The footings of most foundations are placed below the frost depth. In colder areas of the United States, this can mean excavating and pouring concrete 4 ft. or more below grade. If you include enough rigid-foam insulation around a foundation, however, you can keep the soil under the house warm enough to permit shallow excavations, which can be 12 in. or 16 in. deep, even in northern areas.
So-called frost-protected shallow foundations usually consist of a monolithic (thick-edged) slab wrapped with vertical and horizontal rigid-foam insulation. Although the International Residential Code (IRC) does not require a shallow foundation to have insulation below the slab, omitting the subslab insulation is not a good idea. After all, the more insulation you have under the slab, the less heat will leak out of your house into the soil below. Fortunately, these shallow foundations don’t depend on leaking building heat to keep the soil warm. Instead, horizontal wing insulation extending from the bottom edge of the slab helps to retain the natural warmth of the earth.
Either extruded-polystyrene (XPS) or denser types of expanded-polystyrene (EPS) insulation may be used to insulate a frost-protected shallow foundation. To account for the possible performance degradation of foam insulation that remains buried for years, designers “derate” the presumed R-value of XPS from its nominal value of R-5 per in. to R-4.5 per in. The amount of insulation you’ll need depends on the air-freezing index in your area. Coincidentally, because of existing energy-code requirements, you may already be insulating your foundation walls enough to achieve the necessary R-value for a shallow foundation.
Let’s say you’re building a frost-protected shallow foundation in a Minnesota town with an air-freezing index of 2500. According to code requirements for frost-protected shallow foundations found in Table R403.3 of the IRC, the minimum R-value of the vertical insulation at the perimeter of the slab is R-6.7 (about 1-1/2 in. of XPS).
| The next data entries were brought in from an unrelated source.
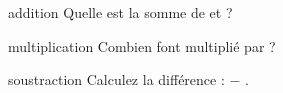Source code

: \documentclass{article}
\begin{document}
\begin{question}{addition}
  Quelle est la somme de \QIa{} et \QIb{} ?
  \begin{reponses}
    \bonne{\QIsomme}
    \mauvaise{\QIerrA}
    \mauvaise{\QIerrB}
  \end{reponses}
\end{question}

\begin{question}{multiplication}
  Combien font \QIIa{} multiplié par \QIIb{} ?
  \begin{reponses}
    \bonne{\QIIprod}
    \mauvaise{\QIIerrA}
    \mauvaise{\QIIerrB}
  \end{reponses}
\end{question}

\begin{question}{soustraction}
  Calculez la différence : \QIIIa{} $-$ \QIIIb{}.
  \begin{reponses}
    \bonne{\QIIIdiff}
    \mauvaise{\QIIIerrA}
    \mauvaise{\QIIIerrB}
  \end{reponses}
\end{question}
\end{document}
Ironically, the energy section of the IRC, which applies to all types of slabs, not just those that are frost-protected, requires more slab-edge insulation, R-10, for slabs commonly built with full-depth footings in this climate zone.
The R-value for the horizontal wing insulation in this example is R-4.9. Table R403.3 also specifies the minimum width and configuration of the wings.
Now that minimum energy-code requirements for slab insulation have overtaken the design requirements for a frost-protected shallow foundation, the line between a “conventional” slab-on-grade foundation and a frost-protected shallow foundation has been blurred. As a result, almost any monolithic slab complying with energy-code requirements can be turned into a frost-protected shallow foundation by adding the required wing insulation.